El misterio de la Mercería de Minnie: “LOS ODIOSOS OCHO”, de QUENTIN TARANTINO



[ADVERTENCIA: EN EL PRESENTE ARTÍCULO SE REVELAN IMPORTANTES DETALLES DE LA TRAMA DE ESTE FILM.] No es ningún secreto a estas alturas que el cine de Quentin Tarantino tiene mucho de juego narrativo. Dependiendo de las ocasiones y del grado de inspiración de su autor (menos regular de lo que sus admiradores quieren reconocer), ese juego puede ser más o menos brillante –Reservoir Dogs (ídem, 1992), Django desencadenado (Django Unchained, 2012) (1)–, irregular –Malditos bastardos (Inglorious Basterds, 2009) (2)–, cuando no mediocre –Jackie Brown (ídem, 1997), Kill Bill. Volumen 1 & 2 (Kill Bill: Vol. 1 & Vol. 2, 2003-2004), Death Proof (ídem, 2007)–, o decididamente malo –Pulp Fiction (ídem, 1994)–. De ahí que, ante semejantes precedentes, que solo pueden convencer a los convencidos de antemano (hay que reconocerle a Tarantino su extraordinaria habilidad para vender humo como si fuera oro puro), me he llevado una grata sorpresa con Los odiosos ocho (The Hateful Eight, 2015), su más reciente propuesta, entre otras razones porque, en esta ocasión, el juego narrativo me parece más ingenioso, divertido y mucho mejor resuelto de lo que acostumbra su director, hasta el punto de que me atrevería a afirmar que nos hallamos, si no ante su mejor película, por lo menos ante la que a mí, personalmente, más y mejor me ha convencido.
  

En una de las primeras escenas de Los odiosos ocho, Tarantino recupera un pequeño detalle que ya había utilizado en la menos mala de las dos entregas de Kill Bill, el “Volumen 2”. Justo en la secuencia inicial de este último, veíamos a Uma Thurman hablando hacia la cámara, y cómo al final de su parlamento guiñaba un ojo. Ese guiño, que Tarantino copió del final de Family Plot (La trama) (Family Plot, 1976), tenía en Kill Bill. Volumen II el mismo sentido que en la extraordinaria última película de Alfred Hitchcock: erigirse en una llamada de atención al espectador, dándole a entender que todo lo que acababa de ver una vez llegados al final de Family Plot (La trama), o todo lo que iba a ver a continuación en Kill Bill. Volumen II, no era/ es sino un artificio que convenía/ conviene no tomarse demasiado en serio.
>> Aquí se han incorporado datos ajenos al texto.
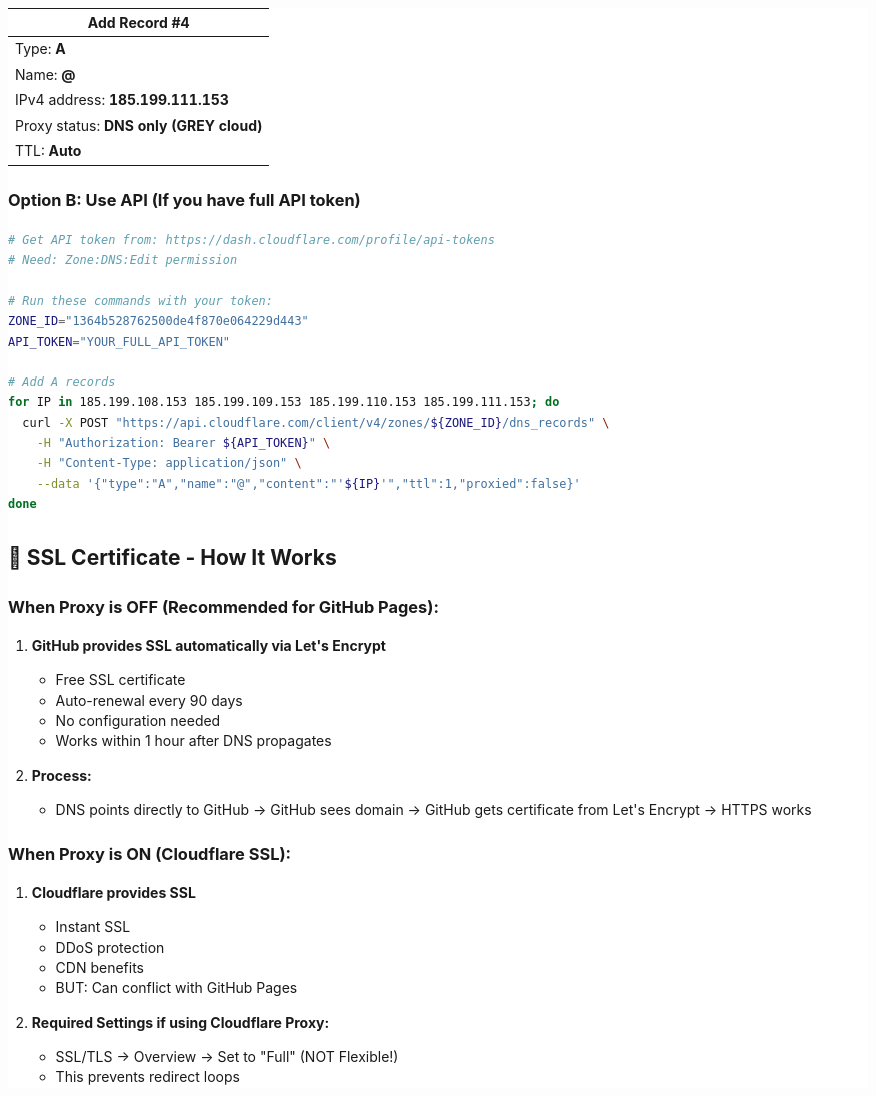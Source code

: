 | Add Record #4 |
|---------------|
| Type: **A** |
| Name: **@** |
| IPv4 address: **185.199.111.153** |
| Proxy status: **DNS only (GREY cloud)** |
| TTL: **Auto** |

### Option B: Use API (If you have full API token)

```bash
# Get API token from: https://dash.cloudflare.com/profile/api-tokens
# Need: Zone:DNS:Edit permission

# Run these commands with your token:
ZONE_ID="1364b528762500de4f870e064229d443"
API_TOKEN="YOUR_FULL_API_TOKEN"

# Add A records
for IP in 185.199.108.153 185.199.109.153 185.199.110.153 185.199.111.153; do
  curl -X POST "https://api.cloudflare.com/client/v4/zones/${ZONE_ID}/dns_records" \
    -H "Authorization: Bearer ${API_TOKEN}" \
    -H "Content-Type: application/json" \
    --data '{"type":"A","name":"@","content":"'${IP}'","ttl":1,"proxied":false}'
done
```

## 🔐 SSL Certificate - How It Works

### When Proxy is OFF (Recommended for GitHub Pages):
1. **GitHub provides SSL automatically via Let's Encrypt**
   - Free SSL certificate
   - Auto-renewal every 90 days
   - No configuration needed
   - Works within 1 hour after DNS propagates

2. **Process:**
   - DNS points directly to GitHub → GitHub sees domain → GitHub gets certificate from Let's Encrypt → HTTPS works

### When Proxy is ON (Cloudflare SSL):
1. **Cloudflare provides SSL**
   - Instant SSL
   - DDoS protection
   - CDN benefits
   - BUT: Can conflict with GitHub Pages

2. **Required Settings if using Cloudflare Proxy:**
   - SSL/TLS → Overview → Set to "Full" (NOT Flexible!)
   - This prevents redirect loops
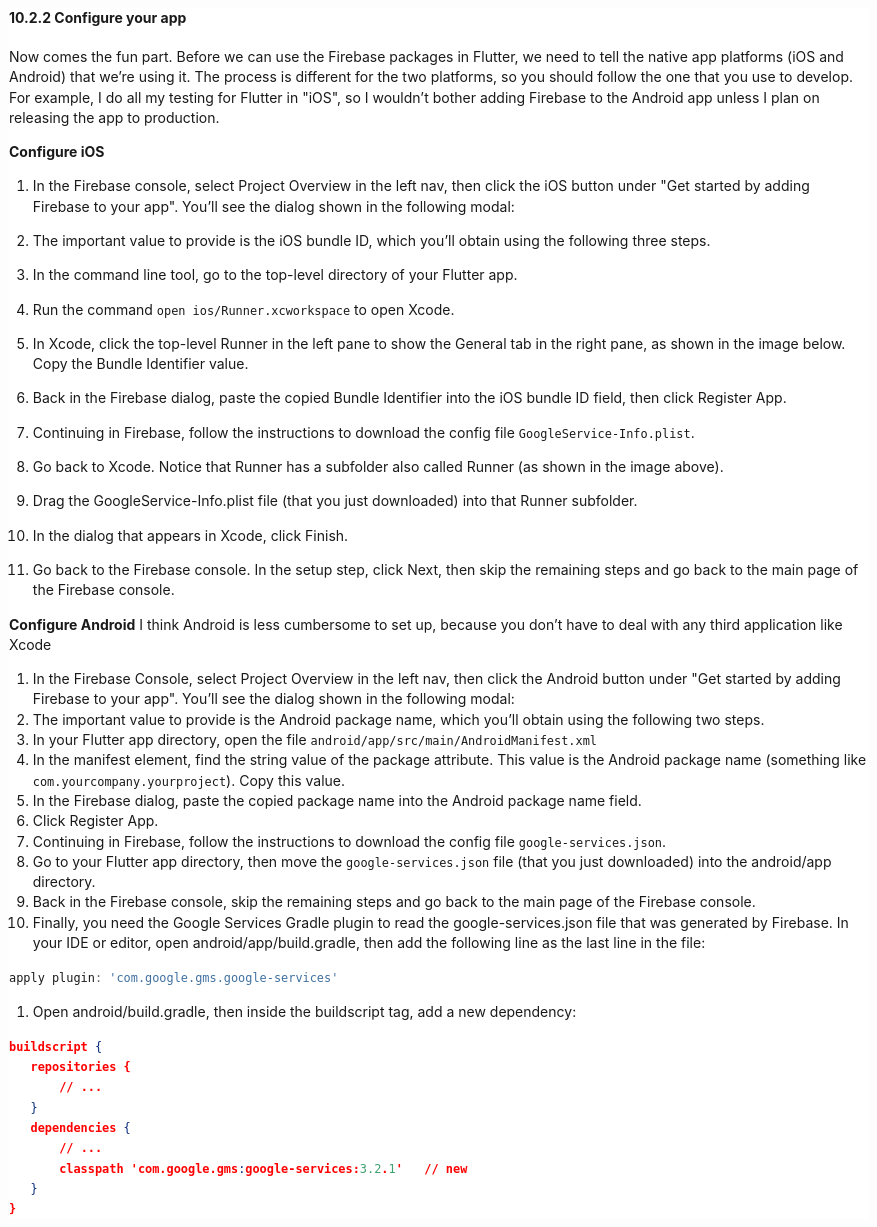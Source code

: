 #### 10.2.2  Configure your app
Now comes the fun part. Before we can use the Firebase packages in Flutter, we need to tell the native app platforms (iOS and Android) that we’re using it. The process is different for the two platforms, so you should follow the one that you use to develop. For example, I do all my testing for Flutter in "iOS", so I wouldn’t bother adding Firebase to the Android app unless I plan on releasing the app to production.

**Configure iOS**
1. In the Firebase console, select Project Overview in the left nav, then click the iOS button under "Get started by adding Firebase to your app". You’ll see the dialog shown in the following modal:

2. The important value to provide is the iOS bundle ID, which you’ll obtain using the following three steps.
3. In the command line tool, go to the top-level directory of your Flutter app.
4. Run the command `open ios/Runner.xcworkspace` to open Xcode.
5. In Xcode, click the top-level Runner in the left pane to show the General tab in the right pane, as shown in the image below. Copy the Bundle Identifier value.
6. Back in the Firebase dialog, paste the copied Bundle Identifier into the iOS bundle ID field, then click Register App.
7. Continuing in Firebase, follow the instructions to download the config file `GoogleService-Info.plist`.
8. Go back to Xcode. Notice that Runner has a subfolder also called Runner (as shown in the image above).
9. Drag the GoogleService-Info.plist file (that you just downloaded) into that Runner subfolder.
10. In the dialog that appears in Xcode, click Finish.
11. Go back to the Firebase console. In the setup step, click Next, then skip the remaining steps and go back to the main page of the Firebase console.

**Configure Android**
I think Android is less cumbersome to set up, because you don’t have to deal with any third application like Xcode

1. In the Firebase Console, select Project Overview in the left nav, then click the Android button under "Get started by adding Firebase to your app". You’ll see the dialog shown in the following modal:
2. The important value to provide is the Android package name, which you’ll obtain using the following two steps.
3. In your Flutter app directory, open the file `android/app/src/main/AndroidManifest.xml`
4. In the manifest element, find the string value of the package attribute. This value is the Android package name (something like `com.yourcompany.yourproject`). Copy this value.
5. In the Firebase dialog, paste the copied package name into the Android package name field.
6. Click Register App.
7. Continuing in Firebase, follow the instructions to download the config file `google-services.json`.
8. Go to your Flutter app directory, then move the `google-services.json` file (that you just downloaded) into the android/app directory.
9. Back in the Firebase console, skip the remaining steps and go back to the main page of the Firebase console.
10. Finally, you need the Google Services Gradle plugin to read the google-services.json file that was generated by Firebase. In your IDE or editor, open android/app/build.gradle, then add the following line as the last line in the file:
```js
apply plugin: 'com.google.gms.google-services'
```
1.  Open android/build.gradle, then inside the buildscript tag, add a new dependency:
```json
buildscript {
   repositories {
       // ...
   }
   dependencies {
       // ...
       classpath 'com.google.gms:google-services:3.2.1'   // new
   }
}
```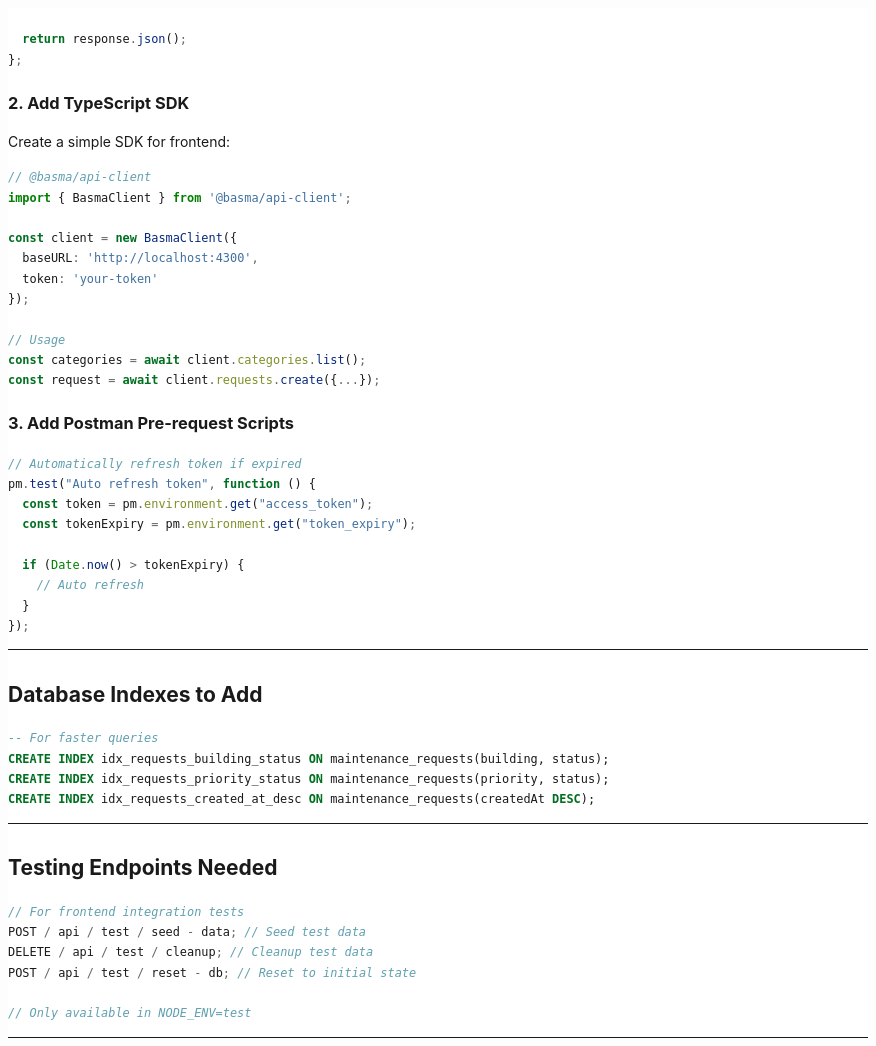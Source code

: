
 ```typescript

  return response.json();
};
```

### 2. Add TypeScript SDK

Create a simple SDK for frontend:

```typescript
// @basma/api-client
import { BasmaClient } from '@basma/api-client';

const client = new BasmaClient({
  baseURL: 'http://localhost:4300',
  token: 'your-token'
});

// Usage
const categories = await client.categories.list();
const request = await client.requests.create({...});
```

### 3. Add Postman Pre-request Scripts

```javascript
// Automatically refresh token if expired
pm.test("Auto refresh token", function () {
  const token = pm.environment.get("access_token");
  const tokenExpiry = pm.environment.get("token_expiry");

  if (Date.now() > tokenExpiry) {
    // Auto refresh
  }
});
```

---

## Database Indexes to Add

```sql
-- For faster queries
CREATE INDEX idx_requests_building_status ON maintenance_requests(building, status);
CREATE INDEX idx_requests_priority_status ON maintenance_requests(priority, status);
CREATE INDEX idx_requests_created_at_desc ON maintenance_requests(createdAt DESC);
```

---

## Testing Endpoints Needed

```typescript
// For frontend integration tests
POST / api / test / seed - data; // Seed test data
DELETE / api / test / cleanup; // Cleanup test data
POST / api / test / reset - db; // Reset to initial state

// Only available in NODE_ENV=test
```

---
Como digo, el guiño de ojos reaparece al principio de Los odiosos ocho: a bordo de la diligencia que les conduce hacia la Mercería de Minnie, Daisy Domergue (Jennifer Jason Leigh), la prisionera que conduce John “La Horca” Ruth (Kurt Russell) camino de su ejecución, le guiña un ojo al cazador de recompensas que les acompaña, el mayor Marquis Warren (Samuel L. Jackson), y este, divertido, se lo devuelve… Naturalmente que resulta lícito pensar, en virtud de ese intercambio de guiños, que ambos personajes están secretamente “compinchados”. Una vez muy avanzada esta larga, muy larga película (167 minutos en su versión “Multiplex” en copia digital, 187 minutos en su versión “Roadshow” en copia de 70 mm, que no he visto, pero que parece ser que incluye con respecto a la anterior 4 minutos de obertura musical y 12 minutos de intermedio), pero que a pesar de su extenso metraje no se hace para nada pesada, lo cual es un mérito indiscutible que es justo reseñar en el haber de Tarantino; como digo, lo gracioso es que hacia la mitad de tan larga proyección descubrimos que Daisy y Marquis no son cómplices. El espectador puede sentirse legítimamente estafado ante ese hecho, habida cuenta de que ese cruce de guiños no quería decir que hubiera complicidad entre los personajes. Pero, desde otro punto de vista, podemos interpretar que esos guiños no iban sino dirigidos hacia el público, si bien de una manera no tan evidente como lo hizo Hitchcock o como lo repetiría Tarantino en Kill Bill. Volumen II.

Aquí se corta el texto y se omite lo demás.